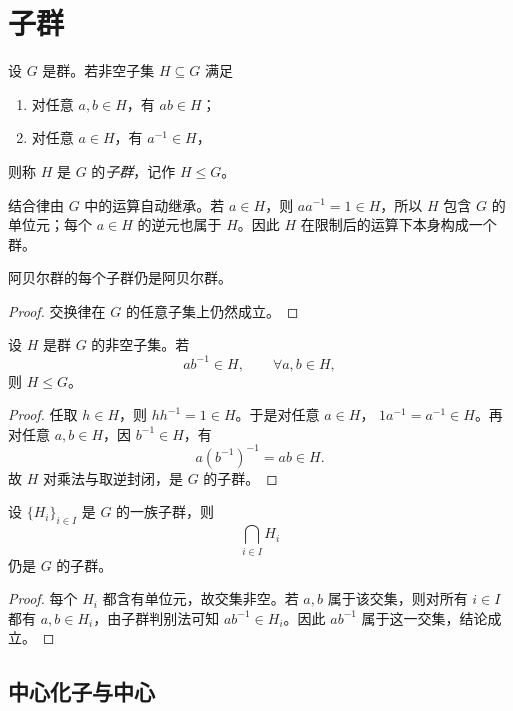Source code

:\section{子群}

\begin{definition}[子群]
设 $G$ 是群。若非空子集 $H\subseteq G$ 满足
\begin{enumerate}
  \item 对任意 $a,b\in H$，有 $ab\in H$；
  \item 对任意 $a\in H$，有 $a^{-1}\in H$，
\end{enumerate}
则称 $H$ 是 $G$ 的\emph{子群}，记作 $H\leq G$。
\end{definition}

结合律由 $G$ 中的运算自动继承。若 $a\in H$，则 $aa^{-1}=1\in H$，所以 $H$ 包含 $G$ 的单位元；每个 $a\in H$ 的逆元也属于 $H$。因此 $H$ 在限制后的运算下本身构成一个群。

\begin{proposition}
阿贝尔群的每个子群仍是阿贝尔群。
\end{proposition}

\begin{proof}
交换律在 $G$ 的任意子集上仍然成立。
\end{proof}

\begin{theorem}[子群判别法]
设 $H$ 是群 $G$ 的非空子集。若
\[
  ab^{-1}\in H,\qquad \forall a,b\in H,
\]
则 $H\leq G$。
\end{theorem}

\begin{proof}
任取 $h\in H$，则 $hh^{-1}=1\in H$。于是对任意 $a\in H$，
$1a^{-1}=a^{-1}\in H$。再对任意 $a,b\in H$，因 $b^{-1}\in H$，有
\[
  a(b^{-1})^{-1}=ab\in H.
\]
故 $H$ 对乘法与取逆封闭，是 $G$ 的子群。
\end{proof}

\begin{theorem}[子群的交]
设 $\{H_i\}_{i\in I}$ 是 $G$ 的一族子群，则
\[
  \bigcap_{i\in I}H_i
\]
仍是 $G$ 的子群。
\end{theorem}

\begin{proof}
每个 $H_i$ 都含有单位元，故交集非空。若 $a,b$ 属于该交集，则对所有 $i\in I$ 都有 $a,b\in H_i$，由子群判别法可知 $ab^{-1}\in H_i$。因此 $ab^{-1}$ 属于这一交集，结论成立。
\end{proof}

\subsection{中心化子与中心}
= = = =
Problem requirements → In the listing above, find every line with the word "theorem" and copy it.

Answer to this task →
\begin{theorem}[子群判别法]
\end{theorem}
\begin{theorem}[子群的交]
\end{theorem}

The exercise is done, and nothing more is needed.